The problem: Give back an exact copy of the lines in the records below, from the line that has "Di fatto, concludendo" through the line that has "In sintesi, il", and nothing besides.

[Saved entries]
|---|

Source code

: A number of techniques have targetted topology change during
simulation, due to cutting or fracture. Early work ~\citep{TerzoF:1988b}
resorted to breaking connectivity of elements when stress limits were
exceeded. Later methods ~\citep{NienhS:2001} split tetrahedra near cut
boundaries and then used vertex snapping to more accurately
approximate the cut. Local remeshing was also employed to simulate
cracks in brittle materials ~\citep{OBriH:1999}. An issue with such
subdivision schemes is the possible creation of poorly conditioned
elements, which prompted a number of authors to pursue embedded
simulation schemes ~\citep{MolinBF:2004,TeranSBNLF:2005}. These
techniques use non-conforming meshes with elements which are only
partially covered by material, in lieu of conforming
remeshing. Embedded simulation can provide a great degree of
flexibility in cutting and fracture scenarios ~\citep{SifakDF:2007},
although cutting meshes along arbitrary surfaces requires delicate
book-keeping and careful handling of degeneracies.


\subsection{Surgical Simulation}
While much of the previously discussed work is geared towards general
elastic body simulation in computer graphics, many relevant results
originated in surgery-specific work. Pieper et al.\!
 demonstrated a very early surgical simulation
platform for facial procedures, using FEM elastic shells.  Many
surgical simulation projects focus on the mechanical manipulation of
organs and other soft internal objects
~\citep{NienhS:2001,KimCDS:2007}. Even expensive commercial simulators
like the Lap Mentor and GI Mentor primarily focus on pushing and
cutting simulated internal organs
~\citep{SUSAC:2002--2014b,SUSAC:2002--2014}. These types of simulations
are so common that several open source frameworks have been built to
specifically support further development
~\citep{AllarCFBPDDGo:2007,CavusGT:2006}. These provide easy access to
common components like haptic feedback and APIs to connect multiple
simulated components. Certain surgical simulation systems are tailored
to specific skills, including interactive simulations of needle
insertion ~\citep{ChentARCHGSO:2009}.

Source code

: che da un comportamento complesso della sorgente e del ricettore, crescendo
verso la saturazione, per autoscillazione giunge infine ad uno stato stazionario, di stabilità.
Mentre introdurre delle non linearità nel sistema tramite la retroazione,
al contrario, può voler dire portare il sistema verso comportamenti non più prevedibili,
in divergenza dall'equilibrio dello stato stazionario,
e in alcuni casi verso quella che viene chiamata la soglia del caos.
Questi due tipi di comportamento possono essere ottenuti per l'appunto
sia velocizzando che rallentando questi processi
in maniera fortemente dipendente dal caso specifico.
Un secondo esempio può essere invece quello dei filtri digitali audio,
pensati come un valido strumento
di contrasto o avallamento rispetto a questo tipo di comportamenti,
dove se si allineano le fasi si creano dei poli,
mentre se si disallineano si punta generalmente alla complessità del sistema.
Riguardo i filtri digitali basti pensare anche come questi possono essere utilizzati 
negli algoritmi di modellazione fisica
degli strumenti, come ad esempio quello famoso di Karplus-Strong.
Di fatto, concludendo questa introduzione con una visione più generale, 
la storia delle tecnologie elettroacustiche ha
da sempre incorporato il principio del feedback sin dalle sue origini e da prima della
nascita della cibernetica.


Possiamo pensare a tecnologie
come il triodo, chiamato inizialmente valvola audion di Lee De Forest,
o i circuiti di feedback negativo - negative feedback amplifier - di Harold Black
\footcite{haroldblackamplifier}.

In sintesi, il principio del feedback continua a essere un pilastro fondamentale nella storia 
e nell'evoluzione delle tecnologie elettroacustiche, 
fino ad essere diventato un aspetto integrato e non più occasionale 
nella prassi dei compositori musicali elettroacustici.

|---|

Solution to the exercise:
Di fatto, concludendo questa introduzione con una visione più generale, 
la storia delle tecnologie elettroacustiche ha
da sempre incorporato il principio del feedback sin dalle sue origini e da prima della
nascita della cibernetica.


Possiamo pensare a tecnologie
come il triodo, chiamato inizialmente valvola audion di Lee De Forest,
o i circuiti di feedback negativo - negative feedback amplifier - di Harold Black
\footcite{haroldblackamplifier}.

In sintesi, il principio del feedback continua a essere un pilastro fondamentale nella storia 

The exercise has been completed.